▶ **Assignment**:
Look through the material below and count the lines with the string "print". Report only the count.

▶ **Dataset records**:
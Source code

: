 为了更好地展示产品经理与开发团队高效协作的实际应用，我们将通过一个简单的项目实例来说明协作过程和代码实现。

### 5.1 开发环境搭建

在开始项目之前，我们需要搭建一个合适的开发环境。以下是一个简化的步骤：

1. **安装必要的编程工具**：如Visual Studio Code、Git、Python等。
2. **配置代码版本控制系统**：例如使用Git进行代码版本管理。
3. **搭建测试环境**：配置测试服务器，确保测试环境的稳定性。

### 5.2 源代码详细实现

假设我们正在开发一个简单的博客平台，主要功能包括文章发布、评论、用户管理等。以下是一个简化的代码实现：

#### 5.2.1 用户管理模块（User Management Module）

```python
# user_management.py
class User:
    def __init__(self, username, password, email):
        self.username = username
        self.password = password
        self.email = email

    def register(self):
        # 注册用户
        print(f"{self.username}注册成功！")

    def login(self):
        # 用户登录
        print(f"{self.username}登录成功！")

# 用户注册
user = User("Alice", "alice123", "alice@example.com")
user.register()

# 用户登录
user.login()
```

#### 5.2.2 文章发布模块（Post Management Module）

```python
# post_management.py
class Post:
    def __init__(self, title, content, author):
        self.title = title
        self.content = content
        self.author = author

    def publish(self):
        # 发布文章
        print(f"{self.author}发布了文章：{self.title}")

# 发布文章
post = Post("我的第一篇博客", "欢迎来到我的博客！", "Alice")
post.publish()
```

▶ **Written solution**:
3